I am quite calm at the moment, which does not mean as I used to think it did, that if I was calm, everything was in order – what it actually means is that I am coping with the complicated realities of my life.
All lives are complicated – it is not that I am special – I am simply a human being with a heritage which claims me, a reality which wounds me, and aspirations which confuse me.
When I am calm, that is able to cope, I can sense what it has been like for me to experience havoc in my life.
Havoc isn’t chaotic, or untidy, it is living a life in which the inner most soul is restless, craving, needing, gnawing, wanting to be loved.

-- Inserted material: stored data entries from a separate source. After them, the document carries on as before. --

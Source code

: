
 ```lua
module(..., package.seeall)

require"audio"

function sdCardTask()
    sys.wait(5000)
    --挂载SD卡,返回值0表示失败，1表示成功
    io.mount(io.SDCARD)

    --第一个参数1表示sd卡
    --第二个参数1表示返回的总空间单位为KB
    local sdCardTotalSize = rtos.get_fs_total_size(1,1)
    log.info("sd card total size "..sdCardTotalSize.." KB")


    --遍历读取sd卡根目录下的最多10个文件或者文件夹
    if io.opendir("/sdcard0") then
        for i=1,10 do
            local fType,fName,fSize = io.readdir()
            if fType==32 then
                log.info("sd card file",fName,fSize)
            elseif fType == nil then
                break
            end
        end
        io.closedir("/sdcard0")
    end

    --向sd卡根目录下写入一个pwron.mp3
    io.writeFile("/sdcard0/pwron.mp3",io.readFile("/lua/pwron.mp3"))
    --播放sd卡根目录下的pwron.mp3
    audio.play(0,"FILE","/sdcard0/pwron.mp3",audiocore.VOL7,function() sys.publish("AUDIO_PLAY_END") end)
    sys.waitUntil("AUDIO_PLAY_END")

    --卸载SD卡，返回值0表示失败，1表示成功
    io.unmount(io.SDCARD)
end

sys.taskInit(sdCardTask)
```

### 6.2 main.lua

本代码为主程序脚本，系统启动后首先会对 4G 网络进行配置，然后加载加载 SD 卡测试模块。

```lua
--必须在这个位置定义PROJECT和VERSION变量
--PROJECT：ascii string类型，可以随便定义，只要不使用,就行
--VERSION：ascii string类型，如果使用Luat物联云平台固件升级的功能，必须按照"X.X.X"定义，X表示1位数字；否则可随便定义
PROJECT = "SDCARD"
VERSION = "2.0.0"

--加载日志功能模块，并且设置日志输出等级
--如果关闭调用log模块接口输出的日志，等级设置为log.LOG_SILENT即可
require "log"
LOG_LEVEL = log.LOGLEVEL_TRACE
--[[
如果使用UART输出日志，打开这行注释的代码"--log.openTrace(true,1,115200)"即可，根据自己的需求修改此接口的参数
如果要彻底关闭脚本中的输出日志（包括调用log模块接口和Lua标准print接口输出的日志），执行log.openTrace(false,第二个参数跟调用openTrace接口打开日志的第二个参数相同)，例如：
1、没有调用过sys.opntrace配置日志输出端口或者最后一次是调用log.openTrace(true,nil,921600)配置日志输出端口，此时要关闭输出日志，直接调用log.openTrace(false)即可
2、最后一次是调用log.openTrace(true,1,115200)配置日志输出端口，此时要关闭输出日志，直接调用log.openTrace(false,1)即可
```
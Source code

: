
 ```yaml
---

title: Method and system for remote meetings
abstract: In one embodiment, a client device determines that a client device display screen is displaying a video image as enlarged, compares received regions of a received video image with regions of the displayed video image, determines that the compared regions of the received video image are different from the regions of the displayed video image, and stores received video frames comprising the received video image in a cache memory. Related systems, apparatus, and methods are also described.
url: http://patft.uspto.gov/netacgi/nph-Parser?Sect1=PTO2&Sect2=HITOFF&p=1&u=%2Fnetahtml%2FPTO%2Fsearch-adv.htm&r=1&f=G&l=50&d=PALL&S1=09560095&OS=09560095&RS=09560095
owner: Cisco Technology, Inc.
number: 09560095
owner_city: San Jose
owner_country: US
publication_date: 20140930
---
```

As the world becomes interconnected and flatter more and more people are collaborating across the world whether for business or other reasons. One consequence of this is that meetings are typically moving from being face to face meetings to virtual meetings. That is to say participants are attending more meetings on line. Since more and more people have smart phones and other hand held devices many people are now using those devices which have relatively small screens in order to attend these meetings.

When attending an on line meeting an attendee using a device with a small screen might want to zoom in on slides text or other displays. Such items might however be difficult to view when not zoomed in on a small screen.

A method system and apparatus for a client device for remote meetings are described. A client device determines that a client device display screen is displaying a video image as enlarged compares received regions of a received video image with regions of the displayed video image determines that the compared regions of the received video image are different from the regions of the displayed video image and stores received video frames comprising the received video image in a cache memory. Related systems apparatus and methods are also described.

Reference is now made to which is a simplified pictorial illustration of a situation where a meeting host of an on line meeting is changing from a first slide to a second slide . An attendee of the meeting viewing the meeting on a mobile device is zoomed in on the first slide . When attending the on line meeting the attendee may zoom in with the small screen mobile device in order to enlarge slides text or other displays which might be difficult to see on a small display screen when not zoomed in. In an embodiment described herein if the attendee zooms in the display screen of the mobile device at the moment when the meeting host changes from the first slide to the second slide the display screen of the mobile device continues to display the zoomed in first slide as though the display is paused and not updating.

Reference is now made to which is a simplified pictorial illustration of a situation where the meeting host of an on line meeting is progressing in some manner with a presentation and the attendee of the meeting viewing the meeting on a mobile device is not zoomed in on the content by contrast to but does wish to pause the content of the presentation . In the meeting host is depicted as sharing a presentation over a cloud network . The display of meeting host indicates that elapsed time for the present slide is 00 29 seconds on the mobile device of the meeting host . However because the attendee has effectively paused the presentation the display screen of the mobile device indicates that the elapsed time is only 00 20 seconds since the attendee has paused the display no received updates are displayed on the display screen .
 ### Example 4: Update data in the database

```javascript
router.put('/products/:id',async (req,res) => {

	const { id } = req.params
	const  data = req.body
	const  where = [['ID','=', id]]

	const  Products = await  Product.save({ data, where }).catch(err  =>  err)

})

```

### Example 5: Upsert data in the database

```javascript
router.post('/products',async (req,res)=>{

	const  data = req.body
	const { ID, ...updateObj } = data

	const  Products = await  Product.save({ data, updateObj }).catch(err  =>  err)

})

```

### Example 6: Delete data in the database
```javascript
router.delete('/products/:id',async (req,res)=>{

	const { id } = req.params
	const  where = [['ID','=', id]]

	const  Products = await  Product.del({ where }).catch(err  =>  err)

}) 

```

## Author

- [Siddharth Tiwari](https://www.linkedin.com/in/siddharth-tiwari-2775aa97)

Havoc is a rejection of self, a wounding which hurts so very much that night never really seems to turn to day – and this can be for years.
Havoc is loss, loss of time, loss of opportunity to flourish, loss of being able to fully love others, whilst at the same time having this constant feeling of having fallen short as a human being.
Havoc from the perspective of my present calm, is beautiful to behold, because I have pulled through, it is in the past, it is not able to re-claim me because I have accepted self and now I am in a hurry to love those I cherish more deeply, more openly, more generously, more courageously.
Havoc is a reminder of how far I have come on my journey to live fully present, and although I don’t want to experience it, I don’t want to lose sight of it either, because havoc ultimately has propelled me to acceptance and truth.